(Directions): Until you reach the line containing "is still recorded.", reproduce each line of the listing exactly, please, and include that line as well.

Given data Block Start

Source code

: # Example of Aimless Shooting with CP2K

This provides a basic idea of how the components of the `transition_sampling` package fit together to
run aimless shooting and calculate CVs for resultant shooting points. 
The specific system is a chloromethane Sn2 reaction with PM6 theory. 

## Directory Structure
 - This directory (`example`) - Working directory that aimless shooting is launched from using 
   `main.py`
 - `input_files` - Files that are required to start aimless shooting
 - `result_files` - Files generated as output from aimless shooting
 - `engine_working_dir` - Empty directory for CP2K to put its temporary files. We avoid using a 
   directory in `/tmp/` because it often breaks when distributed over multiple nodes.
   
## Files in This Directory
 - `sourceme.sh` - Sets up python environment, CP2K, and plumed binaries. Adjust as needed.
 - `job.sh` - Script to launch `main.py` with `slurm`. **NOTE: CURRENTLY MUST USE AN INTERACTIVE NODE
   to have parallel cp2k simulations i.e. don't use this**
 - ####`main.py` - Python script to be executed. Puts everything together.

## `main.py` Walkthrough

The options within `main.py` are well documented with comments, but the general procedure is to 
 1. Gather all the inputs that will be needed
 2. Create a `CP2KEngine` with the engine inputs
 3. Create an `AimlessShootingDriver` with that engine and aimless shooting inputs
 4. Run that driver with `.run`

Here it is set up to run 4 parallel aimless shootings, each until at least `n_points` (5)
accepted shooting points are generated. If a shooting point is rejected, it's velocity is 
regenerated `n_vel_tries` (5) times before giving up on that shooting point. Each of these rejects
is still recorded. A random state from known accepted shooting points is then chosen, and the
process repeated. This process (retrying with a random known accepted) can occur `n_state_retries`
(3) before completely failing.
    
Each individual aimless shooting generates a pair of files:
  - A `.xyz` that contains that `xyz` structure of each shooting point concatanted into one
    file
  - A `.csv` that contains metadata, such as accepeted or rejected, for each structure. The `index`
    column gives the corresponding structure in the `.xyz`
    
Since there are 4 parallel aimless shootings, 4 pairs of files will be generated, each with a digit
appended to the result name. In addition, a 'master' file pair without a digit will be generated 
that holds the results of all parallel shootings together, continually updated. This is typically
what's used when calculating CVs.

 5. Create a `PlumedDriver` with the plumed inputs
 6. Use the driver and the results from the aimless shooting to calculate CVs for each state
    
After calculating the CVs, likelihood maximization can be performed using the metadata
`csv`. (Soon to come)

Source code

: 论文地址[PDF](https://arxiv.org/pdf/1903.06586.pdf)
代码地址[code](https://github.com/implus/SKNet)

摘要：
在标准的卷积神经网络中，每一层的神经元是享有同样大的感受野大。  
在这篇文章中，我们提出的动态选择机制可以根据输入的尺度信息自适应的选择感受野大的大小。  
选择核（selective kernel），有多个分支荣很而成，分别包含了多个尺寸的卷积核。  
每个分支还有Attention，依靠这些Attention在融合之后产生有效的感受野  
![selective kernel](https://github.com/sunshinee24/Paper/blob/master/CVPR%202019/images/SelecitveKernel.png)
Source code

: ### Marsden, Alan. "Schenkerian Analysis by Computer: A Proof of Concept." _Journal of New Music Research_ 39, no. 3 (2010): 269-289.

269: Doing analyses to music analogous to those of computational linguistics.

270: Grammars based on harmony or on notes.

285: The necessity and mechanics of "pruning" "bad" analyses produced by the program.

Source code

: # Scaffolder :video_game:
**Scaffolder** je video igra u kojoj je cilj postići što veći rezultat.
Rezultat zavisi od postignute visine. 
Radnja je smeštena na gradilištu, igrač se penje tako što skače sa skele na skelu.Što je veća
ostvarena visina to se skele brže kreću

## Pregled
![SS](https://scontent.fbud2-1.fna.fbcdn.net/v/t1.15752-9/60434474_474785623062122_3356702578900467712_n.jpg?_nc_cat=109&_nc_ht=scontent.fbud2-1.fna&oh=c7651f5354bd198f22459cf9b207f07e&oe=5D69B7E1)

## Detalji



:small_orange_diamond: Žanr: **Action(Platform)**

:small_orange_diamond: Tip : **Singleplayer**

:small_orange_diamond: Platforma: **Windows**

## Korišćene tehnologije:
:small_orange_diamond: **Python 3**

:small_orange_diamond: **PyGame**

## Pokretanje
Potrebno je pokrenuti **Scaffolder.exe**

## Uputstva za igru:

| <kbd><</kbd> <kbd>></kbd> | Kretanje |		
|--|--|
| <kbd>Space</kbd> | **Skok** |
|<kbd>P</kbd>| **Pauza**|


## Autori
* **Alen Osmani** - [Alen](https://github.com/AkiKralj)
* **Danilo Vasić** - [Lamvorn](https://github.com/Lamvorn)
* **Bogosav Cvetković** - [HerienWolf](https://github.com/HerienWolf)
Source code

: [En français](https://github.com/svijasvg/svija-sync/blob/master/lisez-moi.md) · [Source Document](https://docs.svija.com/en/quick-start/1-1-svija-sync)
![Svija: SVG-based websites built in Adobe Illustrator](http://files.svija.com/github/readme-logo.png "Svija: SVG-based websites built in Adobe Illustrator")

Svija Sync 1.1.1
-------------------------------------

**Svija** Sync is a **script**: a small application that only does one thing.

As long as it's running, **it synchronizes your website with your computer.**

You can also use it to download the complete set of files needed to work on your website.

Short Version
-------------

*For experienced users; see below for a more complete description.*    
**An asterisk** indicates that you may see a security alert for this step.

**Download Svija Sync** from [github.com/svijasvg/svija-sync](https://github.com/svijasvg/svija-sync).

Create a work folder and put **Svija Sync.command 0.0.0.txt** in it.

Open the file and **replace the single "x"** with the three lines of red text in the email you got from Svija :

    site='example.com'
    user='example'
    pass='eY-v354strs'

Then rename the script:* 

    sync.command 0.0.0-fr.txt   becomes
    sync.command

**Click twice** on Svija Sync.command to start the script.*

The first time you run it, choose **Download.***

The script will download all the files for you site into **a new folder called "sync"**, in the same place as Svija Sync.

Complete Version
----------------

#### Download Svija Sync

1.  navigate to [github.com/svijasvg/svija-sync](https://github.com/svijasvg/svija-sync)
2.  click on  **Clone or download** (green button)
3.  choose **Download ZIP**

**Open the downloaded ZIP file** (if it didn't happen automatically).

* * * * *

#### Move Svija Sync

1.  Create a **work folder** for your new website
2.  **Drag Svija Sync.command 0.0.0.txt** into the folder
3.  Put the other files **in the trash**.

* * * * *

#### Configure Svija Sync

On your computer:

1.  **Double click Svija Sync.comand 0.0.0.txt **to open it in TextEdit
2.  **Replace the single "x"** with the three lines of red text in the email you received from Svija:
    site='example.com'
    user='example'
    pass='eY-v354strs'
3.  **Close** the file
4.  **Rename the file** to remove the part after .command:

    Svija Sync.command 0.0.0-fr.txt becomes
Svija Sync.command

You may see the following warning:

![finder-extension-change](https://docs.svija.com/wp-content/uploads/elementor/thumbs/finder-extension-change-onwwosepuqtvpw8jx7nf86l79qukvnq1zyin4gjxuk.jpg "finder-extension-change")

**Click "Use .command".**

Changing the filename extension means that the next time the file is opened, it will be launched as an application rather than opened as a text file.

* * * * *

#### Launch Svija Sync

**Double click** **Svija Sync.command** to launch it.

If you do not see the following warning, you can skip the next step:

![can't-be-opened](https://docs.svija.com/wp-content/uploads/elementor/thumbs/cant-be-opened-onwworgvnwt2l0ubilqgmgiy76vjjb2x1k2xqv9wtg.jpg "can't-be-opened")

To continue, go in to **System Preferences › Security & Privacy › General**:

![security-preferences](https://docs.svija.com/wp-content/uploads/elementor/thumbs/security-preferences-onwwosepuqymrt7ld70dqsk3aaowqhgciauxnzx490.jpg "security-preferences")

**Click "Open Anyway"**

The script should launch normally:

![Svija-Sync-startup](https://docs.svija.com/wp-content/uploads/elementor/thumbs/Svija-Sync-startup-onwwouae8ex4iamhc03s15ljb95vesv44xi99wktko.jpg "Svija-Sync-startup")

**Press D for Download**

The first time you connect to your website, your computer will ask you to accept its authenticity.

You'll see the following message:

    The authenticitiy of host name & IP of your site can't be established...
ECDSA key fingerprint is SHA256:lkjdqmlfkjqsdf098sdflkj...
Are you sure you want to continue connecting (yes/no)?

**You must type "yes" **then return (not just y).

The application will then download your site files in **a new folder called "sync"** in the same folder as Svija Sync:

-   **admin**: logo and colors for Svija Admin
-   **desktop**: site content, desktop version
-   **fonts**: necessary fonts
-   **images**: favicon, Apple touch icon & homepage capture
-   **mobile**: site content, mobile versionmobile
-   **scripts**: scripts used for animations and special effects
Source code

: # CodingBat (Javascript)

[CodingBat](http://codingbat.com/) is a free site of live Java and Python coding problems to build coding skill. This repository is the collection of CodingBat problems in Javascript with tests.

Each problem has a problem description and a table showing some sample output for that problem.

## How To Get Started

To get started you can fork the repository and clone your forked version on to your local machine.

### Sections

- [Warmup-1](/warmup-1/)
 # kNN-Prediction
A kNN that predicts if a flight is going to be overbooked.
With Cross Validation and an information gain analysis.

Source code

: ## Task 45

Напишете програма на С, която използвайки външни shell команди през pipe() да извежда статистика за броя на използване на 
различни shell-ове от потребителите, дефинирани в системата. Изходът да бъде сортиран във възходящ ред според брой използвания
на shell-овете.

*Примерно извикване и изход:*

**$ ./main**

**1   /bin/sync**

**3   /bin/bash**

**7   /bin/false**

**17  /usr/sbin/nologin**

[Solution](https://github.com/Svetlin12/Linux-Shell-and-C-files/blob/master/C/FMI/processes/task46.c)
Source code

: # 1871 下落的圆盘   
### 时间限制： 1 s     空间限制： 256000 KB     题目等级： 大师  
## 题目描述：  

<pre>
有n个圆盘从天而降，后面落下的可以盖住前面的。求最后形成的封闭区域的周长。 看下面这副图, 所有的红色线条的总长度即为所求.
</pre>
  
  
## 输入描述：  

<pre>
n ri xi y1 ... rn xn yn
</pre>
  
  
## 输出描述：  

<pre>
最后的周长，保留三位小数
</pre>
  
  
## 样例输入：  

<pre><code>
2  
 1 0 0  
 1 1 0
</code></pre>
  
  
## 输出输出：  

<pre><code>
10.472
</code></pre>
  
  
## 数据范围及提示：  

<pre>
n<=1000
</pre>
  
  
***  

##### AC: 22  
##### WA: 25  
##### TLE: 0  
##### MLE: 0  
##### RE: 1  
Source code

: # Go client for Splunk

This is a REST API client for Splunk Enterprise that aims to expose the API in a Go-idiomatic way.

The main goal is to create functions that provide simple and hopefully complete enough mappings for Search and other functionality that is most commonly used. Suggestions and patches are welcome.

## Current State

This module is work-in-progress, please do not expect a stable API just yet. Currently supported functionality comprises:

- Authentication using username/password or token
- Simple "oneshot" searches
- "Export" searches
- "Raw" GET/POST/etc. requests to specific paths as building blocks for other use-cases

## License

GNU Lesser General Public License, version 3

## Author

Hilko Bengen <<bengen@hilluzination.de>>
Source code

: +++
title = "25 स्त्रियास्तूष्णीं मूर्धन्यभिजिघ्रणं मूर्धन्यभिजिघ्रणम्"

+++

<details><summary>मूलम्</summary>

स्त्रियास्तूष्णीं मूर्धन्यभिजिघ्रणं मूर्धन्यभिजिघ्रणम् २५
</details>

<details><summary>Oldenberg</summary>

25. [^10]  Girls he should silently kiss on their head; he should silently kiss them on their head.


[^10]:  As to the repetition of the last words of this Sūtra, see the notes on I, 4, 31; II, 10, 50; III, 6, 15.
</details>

Given data Block End

(Task answer):
Source code

: # Example of Aimless Shooting with CP2K

This provides a basic idea of how the components of the `transition_sampling` package fit together to
run aimless shooting and calculate CVs for resultant shooting points. 
The specific system is a chloromethane Sn2 reaction with PM6 theory. 

## Directory Structure
 - This directory (`example`) - Working directory that aimless shooting is launched from using 
   `main.py`
 - `input_files` - Files that are required to start aimless shooting
 - `result_files` - Files generated as output from aimless shooting
 - `engine_working_dir` - Empty directory for CP2K to put its temporary files. We avoid using a 
   directory in `/tmp/` because it often breaks when distributed over multiple nodes.
   
## Files in This Directory
 - `sourceme.sh` - Sets up python environment, CP2K, and plumed binaries. Adjust as needed.
 - `job.sh` - Script to launch `main.py` with `slurm`. **NOTE: CURRENTLY MUST USE AN INTERACTIVE NODE
   to have parallel cp2k simulations i.e. don't use this**
 - ####`main.py` - Python script to be executed. Puts everything together.

## `main.py` Walkthrough

The options within `main.py` are well documented with comments, but the general procedure is to 
 1. Gather all the inputs that will be needed
 2. Create a `CP2KEngine` with the engine inputs
 3. Create an `AimlessShootingDriver` with that engine and aimless shooting inputs
 4. Run that driver with `.run`

Here it is set up to run 4 parallel aimless shootings, each until at least `n_points` (5)
accepted shooting points are generated. If a shooting point is rejected, it's velocity is 
regenerated `n_vel_tries` (5) times before giving up on that shooting point. Each of these rejects
is still recorded. A random state from known accepted shooting points is then chosen, and the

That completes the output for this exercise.